[Items from a data source]
------
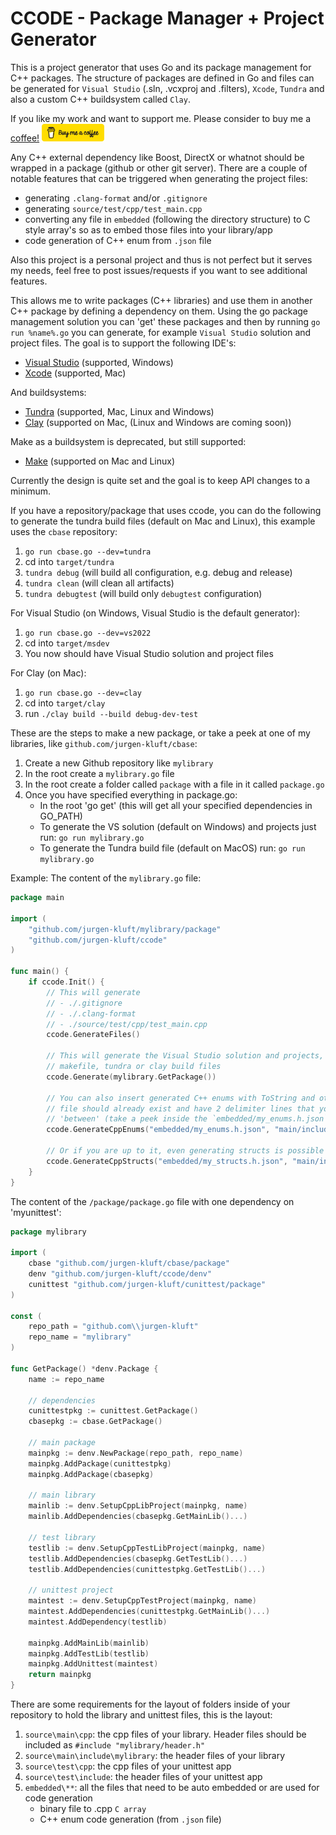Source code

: # CCODE - Package Manager + Project Generator

This is a project generator that uses Go and its package management for C++ packages. 
The structure of packages are defined in Go and files can be generated for `Visual Studio` (.sln, .vcxproj and .filters), `Xcode`, `Tundra` and also a custom C++ buildsystem called `Clay`. 

If you like my work and want to support me. Please consider to buy me a [coffee!](https://www.buymeacoffee.com/Jur93n)
<img src="bmacoffee.png" width="100">

Any C++ external dependency like Boost, DirectX or whatnot should be wrapped in a package (github or other git server). There are a couple of notable features that can be triggered when generating the project files:

* generating `.clang-format` and/or `.gitignore`
* generating `source/test/cpp/test_main.cpp`
* converting any file in `embedded` (following the directory structure) to C style array's so as to embed those files into your library/app
* code generation of C++ enum from `.json` file

Also this project is a personal project and thus is not perfect but it serves my needs, feel free to post issues/requests if you want to see additional features.

This allows me to write packages (C++ libraries) and use them in another C++ package by defining a dependency on them. Using the go package management solution you can 'get' these packages and then by running `go run %name%.go` you can generate, for example `Visual Studio` solution and project files. The goal is to support the following IDE's:

* [Visual Studio](https://visualstudio.microsoft.com) (supported, Windows)
* [Xcode](https://developer.apple.com/xcode/) (supported, Mac)

And buildsystems:

* [Tundra](https://github.com/deplinenoise/tundra) (supported, Mac, Linux and Windows)
* [Clay](https://github.com/jurgen-kluft/ccode/tree/master/clay) (supported on Mac, (Linux and Windows are coming soon))

Make as a buildsystem is deprecated, but still supported:

* [Make](https://www.gnu.org/software/make/manual/make.html) (supported on Mac and Linux)

Currently the design is quite set and the goal is to keep API changes to a minimum.

If you have a repository/package that uses ccode, you can do the following to generate the tundra build files (default on Mac and Linux), this example uses the `cbase` repository:

1. `go run cbase.go --dev=tundra`
2. cd into `target/tundra`
3. `tundra debug` (will build all configuration, e.g. debug and release)
4. `tundra clean` (will clean all artifacts)
5. `tundra debugtest` (will build only `debugtest` configuration)

For Visual Studio (on Windows, Visual Studio is the default generator):

1. `go run cbase.go --dev=vs2022`
2. cd into `target/msdev`
3. You now should have Visual Studio solution and project files

For Clay (on Mac):

1. `go run cbase.go --dev=clay`
2. cd into `target/clay`
3. run `./clay build --build debug-dev-test`

These are the steps to make a new package, or take a peek at one of my libraries, 
like `github.com/jurgen-kluft/cbase`:

1. Create a new Github repository like `mylibrary`
2. In the root create a `mylibrary.go` file
3. In the root create a folder called `package` with a file in it called `package.go`
4. Once you have specified everything in package.go:
   * In the root 'go get' (this will get all your specified dependencies in GO_PATH)
   * To generate the VS solution (default on Windows) and projects just run: `go run mylibrary.go`  
   * To generate the Tundra build file (default on MacOS) run: `go run mylibrary.go`

Example:
The content of the `mylibrary.go` file:

```go
package main

import (
    "github.com/jurgen-kluft/mylibrary/package"
    "github.com/jurgen-kluft/ccode"
)

func main() {
    if ccode.Init() {
        // This will generate
        // - ./.gitignore
        // - ./.clang-format
        // - ./source/test/cpp/test_main.cpp    
        ccode.GenerateFiles()
        
        // This will generate the Visual Studio solution and projects, 
        // makefile, tundra or clay build files
        ccode.Generate(mylibrary.GetPackage())

        // You can also insert generated C++ enums with ToString and other functions, the my_enums.h
        // file should already exist and have 2 delimiter lines that you can configure as 
        // 'between' (take a peek inside the `embedded/my_enums.h.json` file)
        ccode.GenerateCppEnums("embedded/my_enums.h.json", "main/include/cbase/my_enums.h")

        // Or if you are up to it, even generating structs is possible
        ccode.GenerateCppStructs("embedded/my_structs.h.json", "main/include/cbase/my_structs.h")
    }
}
```

The content of the ```/package/package.go``` file with one dependency on 'myunittest':

```go
package mylibrary

import (
	cbase "github.com/jurgen-kluft/cbase/package"
	denv "github.com/jurgen-kluft/ccode/denv"
	cunittest "github.com/jurgen-kluft/cunittest/package"
)

const (
	repo_path = "github.com\\jurgen-kluft"
	repo_name = "mylibrary"
)

func GetPackage() *denv.Package {
	name := repo_name

	// dependencies
	cunittestpkg := cunittest.GetPackage()
	cbasepkg := cbase.GetPackage()

	// main package
	mainpkg := denv.NewPackage(repo_path, repo_name)
	mainpkg.AddPackage(cunittestpkg)
	mainpkg.AddPackage(cbasepkg)

	// main library
	mainlib := denv.SetupCppLibProject(mainpkg, name)
	mainlib.AddDependencies(cbasepkg.GetMainLib()...)

	// test library
	testlib := denv.SetupCppTestLibProject(mainpkg, name)
	testlib.AddDependencies(cbasepkg.GetTestLib()...)
	testlib.AddDependencies(cunittestpkg.GetTestLib()...)

	// unittest project
	maintest := denv.SetupCppTestProject(mainpkg, name)
	maintest.AddDependencies(cunittestpkg.GetMainLib()...)
	maintest.AddDependency(testlib)

	mainpkg.AddMainLib(mainlib)
	mainpkg.AddTestLib(testlib)
	mainpkg.AddUnittest(maintest)
	return mainpkg
}
```

There are some requirements for the layout of folders inside of your repository to hold the library and unittest files, this is the layout:

1. `source\main\cpp`: the cpp files of your library. Header files should be 
   included as ```#include "mylibrary/header.h"```
2. `source\main\include\mylibrary`: the header files of your library
3. `source\test\cpp`: the cpp files of your unittest app
4. `source\test\include`: the header files of your unittest app
5. `embedded\**`: all the files that need to be auto embedded or are used for code generation 
   - binary file to .cpp `C array`
   - C++ enum code generation (from `.json` file)
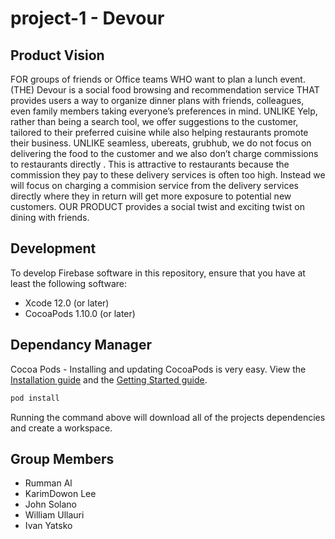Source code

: # project-1 - Devour

## Product Vision
FOR groups of friends or Office teams WHO want to plan a lunch event.(THE)
Devour is a social food browsing and recommendation service THAT provides
users a way to organize dinner plans with friends, colleagues, even family members taking everyone’s preferences in mind. UNLIKE Yelp, rather than being a
search tool, we offer suggestions to the customer, tailored to their preferred cuisine while also helping restaurants promote their business. UNLIKE seamless,
ubereats, grubhub, we do not focus on delivering the food to the customer and
we also don’t charge commissions to restaurants directly . This is attractive to
restaurants because the commission they pay to these delivery services is often
too high. Instead we will focus on charging a commision service from the delivery services directly where they in return will get more exposure to potential
new customers. OUR PRODUCT provides a social twist and exciting twist
on dining with friends.

## Development

To develop Firebase software in this repository, ensure that you have at least
the following software:

  * Xcode 12.0 (or later)
  * CocoaPods 1.10.0 (or later)
 
 
## Dependancy Manager
Cocoa Pods - Installing and updating CocoaPods is very easy. View the [Installation
guide](https://guides.cocoapods.org/using/getting-started.html#installation) and the
[Getting Started guide](https://guides.cocoapods.org/using/getting-started.html).

```bash
pod install 
```

Running the command above will download all of the projects dependencies and create a workspace.

## Group Members 
- Rumman Al 
- KarimDowon Lee
- John Solano
- William Ullauri
- Ivan Yatsko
------
▸ TASK DETAILS:
The answer must be the lines from the first one in the records through the line containing "Currently the design", copied exactly, with no pictures.

▸ FINISHED EXERCISE:
Source code

: # CCODE - Package Manager + Project Generator

This is a project generator that uses Go and its package management for C++ packages. 
The structure of packages are defined in Go and files can be generated for `Visual Studio` (.sln, .vcxproj and .filters), `Xcode`, `Tundra` and also a custom C++ buildsystem called `Clay`. 

If you like my work and want to support me. Please consider to buy me a [coffee!](https://www.buymeacoffee.com/Jur93n)
<img src="bmacoffee.png" width="100">

Any C++ external dependency like Boost, DirectX or whatnot should be wrapped in a package (github or other git server). There are a couple of notable features that can be triggered when generating the project files:

* generating `.clang-format` and/or `.gitignore`
* generating `source/test/cpp/test_main.cpp`
* converting any file in `embedded` (following the directory structure) to C style array's so as to embed those files into your library/app
* code generation of C++ enum from `.json` file

Also this project is a personal project and thus is not perfect but it serves my needs, feel free to post issues/requests if you want to see additional features.

This allows me to write packages (C++ libraries) and use them in another C++ package by defining a dependency on them. Using the go package management solution you can 'get' these packages and then by running `go run %name%.go` you can generate, for example `Visual Studio` solution and project files. The goal is to support the following IDE's:

* [Visual Studio](https://visualstudio.microsoft.com) (supported, Windows)
* [Xcode](https://developer.apple.com/xcode/) (supported, Mac)

And buildsystems:

* [Tundra](https://github.com/deplinenoise/tundra) (supported, Mac, Linux and Windows)
* [Clay](https://github.com/jurgen-kluft/ccode/tree/master/clay) (supported on Mac, (Linux and Windows are coming soon))

Make as a buildsystem is deprecated, but still supported:

* [Make](https://www.gnu.org/software/make/manual/make.html) (supported on Mac and Linux)

Currently the design is quite set and the goal is to keep API changes to a minimum.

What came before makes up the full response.